It was on 23 February, 2010, that Revelle Forum at the Neurosciences Institute in La Jolla, California, hosted a talk by Joel Kotkin. He had recently published The Next Hundred Million: America in 2050, and that was the subject of his talk.
Kotkin has very recently published The Coming of Neo-Feudalism, a warning to the global middle class, and there are several interesting recent interviews with him to be found on that subject, but this blog is about public speaking. Also I am keen to learn what he was projecting ten years ago.
There’s a double introduction: Dan Atkinson introduces Mary Walshok who in turn introduces Joel Kotkin, so we learn two layers of ethos before the main event even begins at 4:10.
Beginning to talk while still on the way to the lectern is a trick we’ve seen before on this blog (though it was a long time ago). Researching other speeches by Kotkin suggests to me that it may be a habit of his. It’s a good one, conveying a range of positive things like enthusiasm to get on with it, and it’s a neat device for relaxing the audience.
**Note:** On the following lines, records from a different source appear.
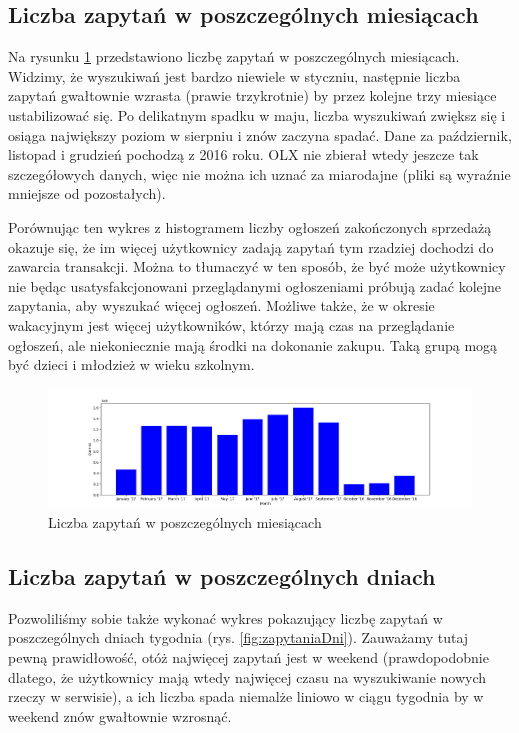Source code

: \documentclass[a4paper,11pt]{article}
\begin{document}
\subsection{Liczba zapytań w poszczególnych miesiącach}
Na rysunku \ref{fig:zapytaniaMiesiace} przedstawiono liczbę zapytań w poszczególnych miesiącach. Widzimy, że wyszukiwań jest bardzo niewiele w styczniu, następnie liczba zapytań gwałtownie wzrasta (prawie trzykrotnie) by przez kolejne trzy miesiące ustabilizować się. Po delikatnym spadku w maju, liczba wyszukiwań zwiększ się i osiąga największy poziom w sierpniu i znów zaczyna spadać. Dane za październik, listopad i grudzień pochodzą z 2016 roku. OLX nie zbierał wtedy jeszcze tak szczegółowych danych, więc nie można ich uznać za miarodajne (pliki są wyraźnie mniejsze od pozostałych). 

Porównując ten wykres z histogramem liczby ogłoszeń zakończonych sprzedażą okazuje się, że im więcej użytkownicy zadają zapytań tym rzadziej dochodzi do zawarcia transakcji. Można to tłumaczyć w ten sposób, że być może użytkownicy nie będąc usatysfakcjonowani przeglądanymi ogłoszeniami próbują zadać kolejne zapytania, aby wyszukać więcej ogłoszeń. Możliwe także, że w okresie wakacyjnym jest więcej użytkowników, którzy mają czas na przeglądanie ogłoszeń, ale niekoniecznie mają środki na dokonanie zakupu. Taką grupą mogą być dzieci i młodzież w wieku szkolnym.

\begin{figure}[!ht]
\centering
\includegraphics[width=1.0\textwidth]{images/liczba_zapytan_w_miesiacach.png}
\caption{\label{fig:zapytaniaMiesiace} Liczba zapytań w poszczególnych miesiącach}
\end{figure}

\subsection{Liczba zapytań w poszczególnych dniach}
Pozwoliliśmy sobie także wykonać wykres pokazujący liczbę zapytań w poszczególnych dniach tygodnia (rys. \ref{fig:zapytaniaDni}). Zauważamy tutaj pewną prawidłowość, otóż najwięcej zapytań jest w weekend (prawdopodobnie dlatego, że użytkownicy mają wtedy najwięcej czasu na wyszukiwanie nowych rzeczy w serwisie), a ich liczba spada niemalże liniowo w ciągu tygodnia by w weekend znów gwałtownie wzrosnąć.
 
\end{document}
He leans on the lectern, and regularly looks down at it, but something tells me that this is a mannerism as distinct from his need to keep prompting himself by looking at whatever might be written there. If I am right, then he has nothing to concern him. Mannerisms are irrelevant unless they bother the audience, and they won’t do that if the talk is interesting enough. Within a short while even I am caught up in what he has to say, so it’s a non-problem. I am sure he’s shooting from the hip – and therefore in my eyes a proper speaker.
I stop making rhetor-style notes within five minutes of his starting, and simply sit and listen till he stops at 42:50. At that stage he swings into Q&A.
Even with the benefit of ten years of hindsight, I found this very interesting and well-delivered. It will be even more interesting in ten more years.